Rumors about Morgan Stanley's efforts to offload its stake in the hedge fund firm Frontpoint should be seen as a warning for potential investors in hedge fund businesses. Often these firms are dependent on one or a small handful of managers. If any troublesome news hits the business the value of the firm may evaporate very quickly. Potential acquisitions in the field should only be undertaken in an extremely cautious way and structured so that it is not just a win-win proposition for the selling insiders.

14 Jan 2011

Who is Steven Maijoor?

The regulatory vampire squid that is being created by an EU officialdom that is several stages removed from any democratic control is likely to nominate a professor with only the scantiest first-hand experience in the financial markets to be the head of the European Securities and Markets Authority. Bureaucracies such as the one created to 'regulate' the financial system in the EU have as their primary aim the expansion of their own powers and the creation of jobs for those working for them.

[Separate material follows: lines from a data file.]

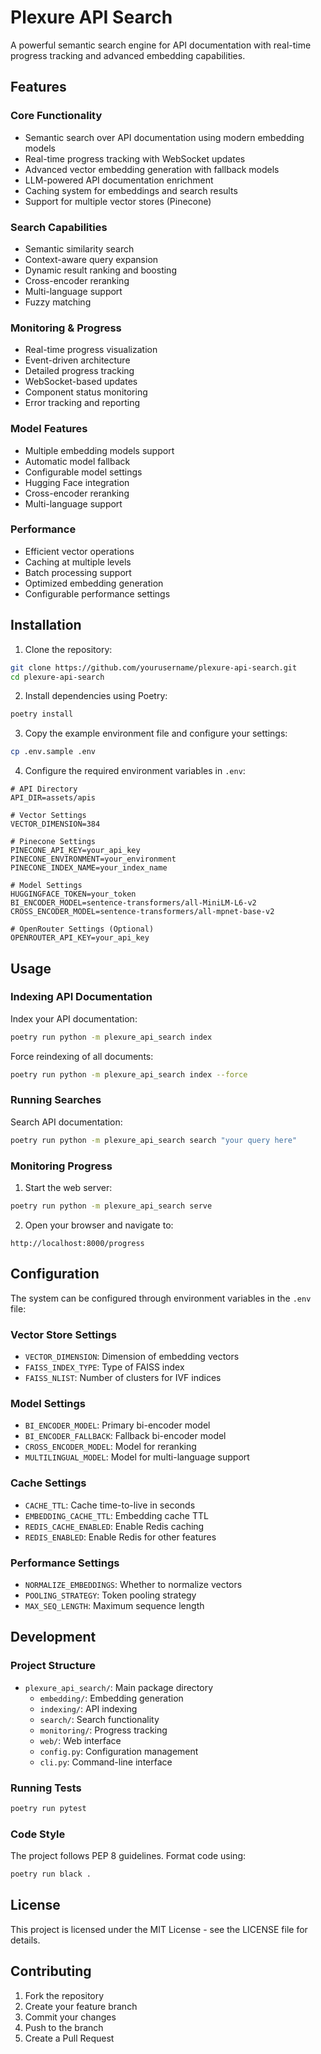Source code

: # Plexure API Search

A powerful semantic search engine for API documentation with real-time progress tracking and advanced embedding capabilities.

## Features

### Core Functionality
- Semantic search over API documentation using modern embedding models
- Real-time progress tracking with WebSocket updates
- Advanced vector embedding generation with fallback models
- LLM-powered API documentation enrichment
- Caching system for embeddings and search results
- Support for multiple vector stores (Pinecone)

### Search Capabilities
- Semantic similarity search
- Context-aware query expansion
- Dynamic result ranking and boosting
- Cross-encoder reranking
- Multi-language support
- Fuzzy matching

### Monitoring & Progress
- Real-time progress visualization
- Event-driven architecture
- Detailed progress tracking
- WebSocket-based updates
- Component status monitoring
- Error tracking and reporting

### Model Features
- Multiple embedding models support
- Automatic model fallback
- Configurable model settings
- Hugging Face integration
- Cross-encoder reranking
- Multi-language support

### Performance
- Efficient vector operations
- Caching at multiple levels
- Batch processing support
- Optimized embedding generation
- Configurable performance settings

## Installation

1. Clone the repository:
```bash
git clone https://github.com/yourusername/plexure-api-search.git
cd plexure-api-search
```

2. Install dependencies using Poetry:
```bash
poetry install
```

3. Copy the example environment file and configure your settings:
```bash
cp .env.sample .env
```

4. Configure the required environment variables in `.env`:
```env
# API Directory
API_DIR=assets/apis

# Vector Settings
VECTOR_DIMENSION=384

# Pinecone Settings
PINECONE_API_KEY=your_api_key
PINECONE_ENVIRONMENT=your_environment
PINECONE_INDEX_NAME=your_index_name

# Model Settings
HUGGINGFACE_TOKEN=your_token
BI_ENCODER_MODEL=sentence-transformers/all-MiniLM-L6-v2
CROSS_ENCODER_MODEL=sentence-transformers/all-mpnet-base-v2

# OpenRouter Settings (Optional)
OPENROUTER_API_KEY=your_api_key
```

## Usage

### Indexing API Documentation

Index your API documentation:
```bash
poetry run python -m plexure_api_search index
```

Force reindexing of all documents:
```bash
poetry run python -m plexure_api_search index --force
```

### Running Searches

Search API documentation:
```bash
poetry run python -m plexure_api_search search "your query here"
```

### Monitoring Progress

1. Start the web server:
```bash
poetry run python -m plexure_api_search serve
```

2. Open your browser and navigate to:
```
http://localhost:8000/progress
```

## Configuration

The system can be configured through environment variables in the `.env` file:

### Vector Store Settings
- `VECTOR_DIMENSION`: Dimension of embedding vectors
- `FAISS_INDEX_TYPE`: Type of FAISS index
- `FAISS_NLIST`: Number of clusters for IVF indices

### Model Settings
- `BI_ENCODER_MODEL`: Primary bi-encoder model
- `BI_ENCODER_FALLBACK`: Fallback bi-encoder model
- `CROSS_ENCODER_MODEL`: Model for reranking
- `MULTILINGUAL_MODEL`: Model for multi-language support

### Cache Settings
- `CACHE_TTL`: Cache time-to-live in seconds
- `EMBEDDING_CACHE_TTL`: Embedding cache TTL
- `REDIS_CACHE_ENABLED`: Enable Redis caching
- `REDIS_ENABLED`: Enable Redis for other features

### Performance Settings
- `NORMALIZE_EMBEDDINGS`: Whether to normalize vectors
- `POOLING_STRATEGY`: Token pooling strategy
- `MAX_SEQ_LENGTH`: Maximum sequence length

## Development

### Project Structure
- `plexure_api_search/`: Main package directory
  - `embedding/`: Embedding generation
  - `indexing/`: API indexing
  - `search/`: Search functionality
  - `monitoring/`: Progress tracking
  - `web/`: Web interface
  - `config.py`: Configuration management
  - `cli.py`: Command-line interface

### Running Tests
```bash
poetry run pytest
```

### Code Style
The project follows PEP 8 guidelines. Format code using:
```bash
poetry run black .
```

## License

This project is licensed under the MIT License - see the LICENSE file for details.

## Contributing

1. Fork the repository
2. Create your feature branch
3. Commit your changes
4. Push to the branch
5. Create a Pull Request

If the EU and its member governments would really have wanted to improve the functioning of the financial system they would have had ample time to design a better legal framework during the past two years. Are we on an inevitable path towards a situation where there will be more regulators and compliance officers working in finance than wealth-producing professionals? In that case, we should have a good look at the banking and insurance system as it was during the good old days of the Soviet Union in order to prepare ourselves.